EXERCISE DETAILS
In the listing below, pick out lines with "github".

ENTRIES SUPPLIED
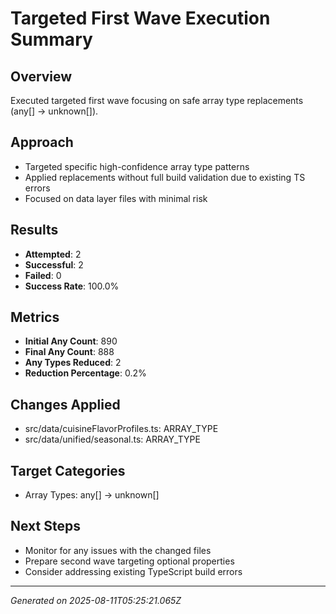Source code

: # Targeted First Wave Execution Summary

## Overview
Executed targeted first wave focusing on safe array type replacements (any[] → unknown[]).

## Approach
- Targeted specific high-confidence array type patterns
- Applied replacements without full build validation due to existing TS errors
- Focused on data layer files with minimal risk

## Results
- **Attempted**: 2
- **Successful**: 2
- **Failed**: 0
- **Success Rate**: 100.0%

## Metrics
- **Initial Any Count**: 890
- **Final Any Count**: 888
- **Any Types Reduced**: 2
- **Reduction Percentage**: 0.2%

## Changes Applied
- src/data/cuisineFlavorProfiles.ts: ARRAY_TYPE
- src/data/unified/seasonal.ts: ARRAY_TYPE

## Target Categories
- Array Types: any[] → unknown[]

## Next Steps
- Monitor for any issues with the changed files
- Prepare second wave targeting optional properties
- Consider addressing existing TypeScript build errors

---
*Generated on 2025-08-11T05:25:21.065Z*
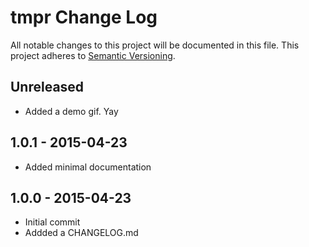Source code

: # tmpr Change Log
All notable changes to this project will be documented in this file.
This project adheres to [Semantic Versioning](http://semver.org/).

## Unreleased
* Added a demo gif. Yay

## 1.0.1 - 2015-04-23
* Added minimal documentation

## 1.0.0 - 2015-04-23
* Initial commit
* Addded a CHANGELOG.md
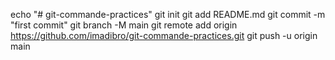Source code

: echo "# git-commande-practices" 
git init
git add README.md
git commit -m "first commit"
git branch -M main
git remote add origin https://github.com/imadibro/git-commande-practices.git
git push -u origin main
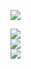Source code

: <img src="Preview/Screenshot 2024-08-21 at 12.31.46 AM.png"><br>

<img src="Preview/Screenshot 2024-08-21 at 12.32.06 AM.png"><br>
<img src="Preview/Screenshot 2024-08-21 at 12.32.14 AM.png"><br>
<img src="Preview/Screenshot 2024-08-21 at 12.32.44 AM.png">
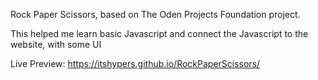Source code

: Rock Paper Scissors, based on The Oden Projects Foundation project.

This helped me learn basic Javascript and connect the Javascript to the website, with some UI

Live Preview:
https://itshypers.github.io/RockPaperScissors/
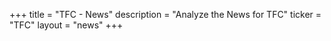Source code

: +++
title = "TFC - News"
description = "Analyze the News for TFC"
ticker = "TFC"
layout = "news"
+++

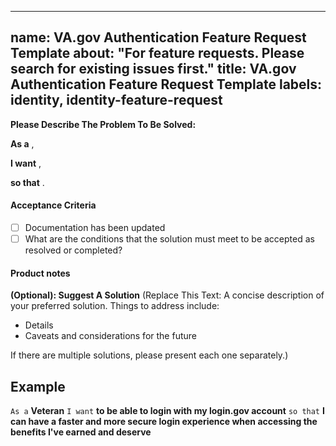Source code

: 
---
name: VA.gov Authentication Feature Request Template
about: "For feature requests. Please search for existing issues first."
title: VA.gov Authentication Feature Request Template
labels: identity, identity-feature-request
---

**Please Describe The Problem To Be Solved:**

**As a** ,
<!-- Who is the storyteller? -->
**I want** ,
<!-- Describe the want/need in as few words as possible. Avoid the "how". -->
**so that** .
<!-- What is the value to the storyteller? -->
#### Acceptance Criteria
- [ ] Documentation has been updated
- [ ] What are the conditions that the solution must meet to be accepted as resolved or completed?

#### Product notes


**(Optional): Suggest A Solution**
(Replace This Text: A concise description of your preferred solution. Things to address include:
* Details
* Caveats and considerations for the future

If there are multiple solutions, please present each one separately.)


## Example
`As a` **Veteran** `I want` **to be able to login with my login.gov account** `so that` **I can have a faster and more secure login experience when accessing the benefits I've earned and deserve**
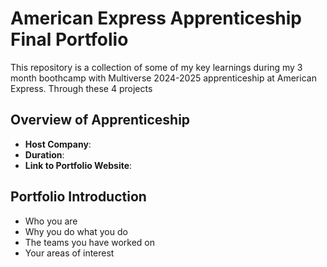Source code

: # American Express Apprenticeship Final Portfolio

This repository is a collection of some of my key learnings during my 3 month boothcamp with Multiverse 2024-2025 apprenticeship at American Express. Through these 4 projects

## Overview of Apprenticeship
- **Host Company**:
- **Duration**:
- **Link to Portfolio Website**:

## Portfolio Introduction
- Who you are
- Why you do what you do
- The teams you have worked on
- Your areas of interest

RESPONSE TO THE TASK
git remote add origin https://github.com/imadibro/git-commande-practices.git
https://itshypers.github.io/RockPaperScissors/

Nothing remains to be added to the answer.